Saturday, October 1, 2011

guidance


seberapa banyak, seberapa sering, sepenuh apa, setinggi apa.
ada yang jatuh, ada pula yang terbangun.
apa itu nyaman? apa itu gusar?
apa itu menghindar? apa itu berlari?
coba jelaskan. hey wahai dirimu, ya kau yang berfilosofi.

aku meringis, penuh sesak gejolak di dada.
aku berkaca-kaca, dan sayangnya terlihat.
aku menanti, tapi tak kunjung datang.
aku berlari, tapi tak ada perhentian.
aku mencari, sulit sekali mendapat jawaban.
aku bersabar, entah sampai tahun ke berapa aku bersabar.
aku ingin dibimbing, bukan dipimpin.
aku ingin dibimbing, bukan digiring.
aku ingin dibimbing, bukan sekedar mengkuti.

wahai engkau berjiwa dewasa, cobalah bimbing adik kecil ini.
ya, aku akan mencoba, dengan penuh kesadaran.
sadar akan batas kenyamanan.
kenyamanan ini sudah bergeser.

bimbinglah wahai jiwa dewasa.
aku menanti kedamaian di ujung tahun sana.

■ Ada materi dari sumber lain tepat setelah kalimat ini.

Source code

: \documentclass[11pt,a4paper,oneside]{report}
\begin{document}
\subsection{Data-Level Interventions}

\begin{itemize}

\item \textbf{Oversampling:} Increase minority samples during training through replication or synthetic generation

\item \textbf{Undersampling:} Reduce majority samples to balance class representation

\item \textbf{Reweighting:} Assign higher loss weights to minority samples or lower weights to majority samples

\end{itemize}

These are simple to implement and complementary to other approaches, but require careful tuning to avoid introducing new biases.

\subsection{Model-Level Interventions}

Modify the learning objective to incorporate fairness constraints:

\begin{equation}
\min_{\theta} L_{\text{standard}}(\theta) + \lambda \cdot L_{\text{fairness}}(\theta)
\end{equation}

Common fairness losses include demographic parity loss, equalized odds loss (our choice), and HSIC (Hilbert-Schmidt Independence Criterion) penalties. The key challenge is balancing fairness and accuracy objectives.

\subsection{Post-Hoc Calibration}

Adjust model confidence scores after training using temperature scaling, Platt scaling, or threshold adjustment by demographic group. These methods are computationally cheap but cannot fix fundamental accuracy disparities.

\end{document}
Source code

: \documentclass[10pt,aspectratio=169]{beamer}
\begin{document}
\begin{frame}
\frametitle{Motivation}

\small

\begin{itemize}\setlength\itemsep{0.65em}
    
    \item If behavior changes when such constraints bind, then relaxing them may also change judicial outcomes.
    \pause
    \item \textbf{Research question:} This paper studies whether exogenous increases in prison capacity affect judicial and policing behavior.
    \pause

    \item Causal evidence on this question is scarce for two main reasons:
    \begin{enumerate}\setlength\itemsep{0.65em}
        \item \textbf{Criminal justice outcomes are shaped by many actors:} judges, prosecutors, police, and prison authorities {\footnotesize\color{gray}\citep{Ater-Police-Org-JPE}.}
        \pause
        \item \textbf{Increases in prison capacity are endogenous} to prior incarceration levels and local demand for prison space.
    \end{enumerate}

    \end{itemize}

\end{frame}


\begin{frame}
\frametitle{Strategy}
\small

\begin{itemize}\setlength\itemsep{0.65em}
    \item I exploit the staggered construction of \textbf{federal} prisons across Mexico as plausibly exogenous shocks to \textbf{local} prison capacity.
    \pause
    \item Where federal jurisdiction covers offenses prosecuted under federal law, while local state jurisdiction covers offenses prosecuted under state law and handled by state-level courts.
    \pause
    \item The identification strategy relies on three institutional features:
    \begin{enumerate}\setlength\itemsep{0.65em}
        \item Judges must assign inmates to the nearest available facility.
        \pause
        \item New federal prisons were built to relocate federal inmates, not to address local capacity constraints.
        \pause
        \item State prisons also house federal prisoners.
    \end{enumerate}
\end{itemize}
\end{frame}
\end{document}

Tuhan, jika memang selalu ada kesempatan kedua, berikanlah.
aku ingin waktu diputar satu tahun ke belakang.
aku rindu hidup ceria tanpa sendu.
aku rindu matahari benderang tanpa hujan.
berikanlah, Tuhan.

2 comments:

Vidia Chandra Dewi said...

ini kenapa lagi sih deh lah si maneh? --"

kalau pepatah bilang, semua akan indah pada waktunya adek.. dan ada juga yang bilang.. lunaklah pada dirimu, mka dunia akan keras kepadamu; keraslah pada dirimu, maka dunia yang akan lunak kepadamu.. :D

Semangaaat! Kita pasti BISA melewati semua keadaan terburuk apapun! Sunsun~ :*

Hanna Fadhila said...

oceh! urg coba dengan "keraslah pada dirimu, maka dunia yang akan lunak kepadamu". cing sukses ah.